Al final soñó que, con el proyecto transexenal del peñanietismo colapsado por el peso de su incapacidad, el PRI optaba por un supuesto candidato “independiente”, un hombre sin experiencia en campaña ni talento alguno para la arenga. Imaginó que el supuesto candidato no-priista demostraba ser casi físicamente incapaz de distanciarse del PRI y, sobre todo, del peñanietismo , abogando tercamente por una continuidad imposible, tratando de revivir a los muertos. Imaginó a la maquinaria priista peleada consigo misma, paralizada frente al desastre creado por su propia intemperancia.
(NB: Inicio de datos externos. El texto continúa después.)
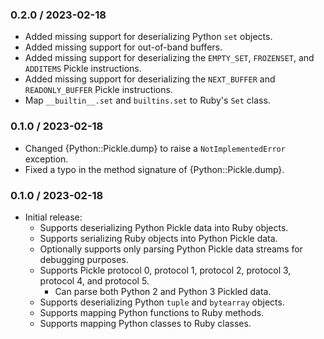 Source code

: ### 0.2.0 / 2023-02-18

* Added missing support for deserializing Python `set` objects.
* Added missing support for out-of-band buffers.
* Added missing support for deserializing the `EMPTY_SET`, `FROZENSET`, and
  `ADDITEMS` Pickle instructions.
* Added missing support for deserializing the `NEXT_BUFFER` and
  `READONLY_BUFFER` Pickle instructions.
* Map `__builtin__.set` and `builtins.set` to Ruby's `Set` class.

### 0.1.0 / 2023-02-18

* Changed {Python::Pickle.dump} to raise a `NotImplementedError` exception.
* Fixed a typo in the method signature of {Python::Pickle.dump}.

### 0.1.0 / 2023-02-18

* Initial release:
  * Supports deserializing Python Pickle data into Ruby objects.
  * Supports serializing Ruby objects into Python Pickle data.
  * Optionally supports only parsing Python Pickle data streams for debugging
    purposes.
  * Supports Pickle protocol 0, protocol 1, protocol 2, protocol 3, protocol 4,
    and protocol 5.
    * Can parse both Python 2 and Python 3 Pickled data.
  * Supports deserializing Python `tuple` and `bytearray` objects.
  * Supports mapping Python functions to Ruby methods.
  * Supports mapping Python classes to Ruby classes.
Al despertar, Andrés Manuel López Obrador se talló los ojos. Su sueño parecía un anhelo difícil de alcanzar. Parecía improbable que sus rivales cometieran errores tan graves. Era complicado que le abrieran la puerta de nuevo, mucho menos dándole finalmente la razón en su lucha monotemática contra la corrupción. Hasta los más cínicos y torpes tienen algún sentido de los costos del descaro, pensó. Hasta los más soberbios conocen sus límites, supuso. O quizá no. “A veces”, pensó, “los sueños se hacen realidad” .

Y entonces, frente al espejo, López Obrador sonrió.